▶ _What is being asked_:
Wherever "cloud" appears in the records below, copy the line that holds it.

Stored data
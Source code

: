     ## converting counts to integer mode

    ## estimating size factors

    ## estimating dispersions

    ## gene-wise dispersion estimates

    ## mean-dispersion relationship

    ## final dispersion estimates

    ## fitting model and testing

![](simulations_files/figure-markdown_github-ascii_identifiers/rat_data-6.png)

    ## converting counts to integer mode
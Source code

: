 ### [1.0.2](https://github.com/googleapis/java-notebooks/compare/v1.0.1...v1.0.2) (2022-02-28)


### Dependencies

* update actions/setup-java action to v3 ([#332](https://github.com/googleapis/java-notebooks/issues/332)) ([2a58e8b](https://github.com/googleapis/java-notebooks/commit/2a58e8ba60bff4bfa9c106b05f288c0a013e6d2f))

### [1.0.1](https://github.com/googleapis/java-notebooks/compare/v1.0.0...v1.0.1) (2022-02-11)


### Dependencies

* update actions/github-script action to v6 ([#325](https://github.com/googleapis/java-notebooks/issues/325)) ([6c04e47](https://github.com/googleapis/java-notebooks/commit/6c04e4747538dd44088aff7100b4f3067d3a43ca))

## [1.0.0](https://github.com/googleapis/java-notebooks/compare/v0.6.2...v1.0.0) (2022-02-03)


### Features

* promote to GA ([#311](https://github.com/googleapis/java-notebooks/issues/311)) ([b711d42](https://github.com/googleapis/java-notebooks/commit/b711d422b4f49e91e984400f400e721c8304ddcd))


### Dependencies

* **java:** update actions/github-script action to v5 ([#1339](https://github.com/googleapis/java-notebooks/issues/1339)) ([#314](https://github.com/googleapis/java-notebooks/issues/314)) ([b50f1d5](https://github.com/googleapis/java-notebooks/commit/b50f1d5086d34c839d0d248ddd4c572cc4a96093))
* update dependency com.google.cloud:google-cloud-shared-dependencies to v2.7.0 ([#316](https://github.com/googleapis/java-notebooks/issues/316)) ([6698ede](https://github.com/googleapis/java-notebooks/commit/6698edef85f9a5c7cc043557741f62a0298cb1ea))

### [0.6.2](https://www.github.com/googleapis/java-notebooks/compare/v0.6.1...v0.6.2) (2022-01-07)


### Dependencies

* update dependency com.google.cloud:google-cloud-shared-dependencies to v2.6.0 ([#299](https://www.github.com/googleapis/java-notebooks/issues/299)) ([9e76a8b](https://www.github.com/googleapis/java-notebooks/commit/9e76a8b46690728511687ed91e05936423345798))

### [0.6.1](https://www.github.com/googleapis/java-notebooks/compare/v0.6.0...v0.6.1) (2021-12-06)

▶ _Solved problem_:
* update dependency com.google.cloud:google-cloud-shared-dependencies to v2.7.0 ([#316](https://github.com/googleapis/java-notebooks/issues/316)) ([6698ede](https://github.com/googleapis/java-notebooks/commit/6698edef85f9a5c7cc043557741f62a0298cb1ea))
* update dependency com.google.cloud:google-cloud-shared-dependencies to v2.6.0 ([#299](https://www.github.com/googleapis/java-notebooks/issues/299)) ([9e76a8b](https://www.github.com/googleapis/java-notebooks/commit/9e76a8b46690728511687ed91e05936423345798))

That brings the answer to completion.